Ambassador Anwarul Karim Chowdhury led Thursday’s provost lecture at the Wang Center as he discussed United Nations Security Council Resolution 1325 on Women and Peace & Security, a plan that aims to implement the active participation of women in political decision-making internationally.
Born in Bangladesh, the University of Dhaka graduate began his diplomatic ventures in 1967. He served as Bangladesh’s Permanent Representative for the United Nations from 1996-2001, and is most noted for his work in 2000 that led to the eventual creation of Resolution 1325. Chowdhury has also formerly served as President of the Security Council, President of the United Nations Children’s Fund Executive Board (UNICEF) and Vice President of the Economic and Social Council of the UN.

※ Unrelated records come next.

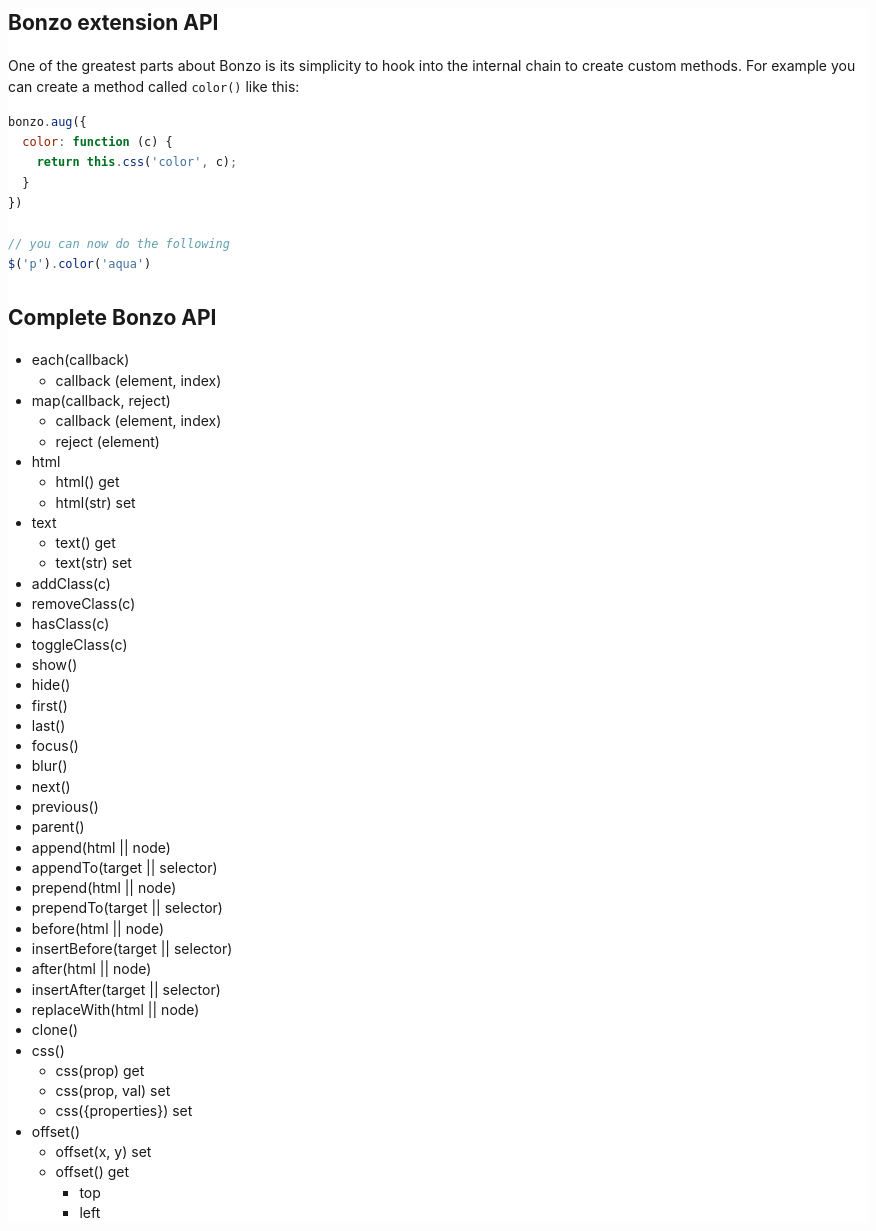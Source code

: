 <a name="extensions"></a>
Bonzo extension API
-------------------

One of the greatest parts about Bonzo is its simplicity to hook into the internal chain to create custom methods. For example you can create a method called `color()` like this:

``` js
bonzo.aug({
  color: function (c) {
    return this.css('color', c);
  }
})

// you can now do the following
$('p').color('aqua')
```

<a name="api"></a>
Complete Bonzo API
------------------

  * each(callback)
    - callback (element, index)
  * map(callback, reject)
    - callback (element, index)
    - reject (element)
  * html
    - html() get
    - html(str) set
  * text
    - text() get
    - text(str) set
  * addClass(c)
  * removeClass(c)
  * hasClass(c)
  * toggleClass(c)
  * show()
  * hide()
  * first()
  * last()
  * focus()
  * blur()
  * next()
  * previous()
  * parent()
  * append(html || node)
  * appendTo(target || selector)
  * prepend(html || node)
  * prependTo(target || selector)
  * before(html || node)
  * insertBefore(target || selector)
  * after(html || node)
  * insertAfter(target || selector)
  * replaceWith(html || node)
  * clone()
  * css()
    - css(prop) get
    - css(prop, val) set
    - css({properties}) set
  * offset()
    - offset(x, y) set
    - offset() get
      - top
      - left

“Did you know that we take more than 21 thousand breaths a day? But most of us use only 50 percent of our lungs’ capacity,” he began, carefully annunciating each word, “The same is true about the world’s seven billion people,” he continued, making an analogy to our global use of human resources. Although women have come a long way socially in the United States, the same certainly cannot be said for women worldwide. Unfortunately, many cultures still embrace the concept that women are subordinate to men, and their laws often mirror the same idea.
Resolution 1325 came into effect in March 2000 and “urges Member States to increase their voluntary financial, technical and logistical support for gender-sensitive training efforts.” The agenda consists of three important principles: Protection, Prevention, and Participation. Protection is necessary because women are usual targets for mental, physical and sexual violence; “They are the worst victims of war,” Chowdhury stated. It is a nation’s internal duty to prevent violence towards women, and lastly it is a nation’s active duty to incorporate women into community affairs.
While Chowdhury’s Resolution continues to grow in popularity among western cultures, it has yet to be accepted elsewhere. Of the 193 United Nations members, only 34 have prepared plans to pursue the further social progression of women. Bangladesh, Chowdhury’s nation of origin, has yet to create a course.
Perhaps the greatest issue at hand is education. “Education has emerged as one intervention women can do effectively,” he remarked. Globally, women make up over 60 percent of those who are illiterate. In order for any social justice to be served, women must take—and have the opportunity to take—the most crucial step of education to achieve any equality at all.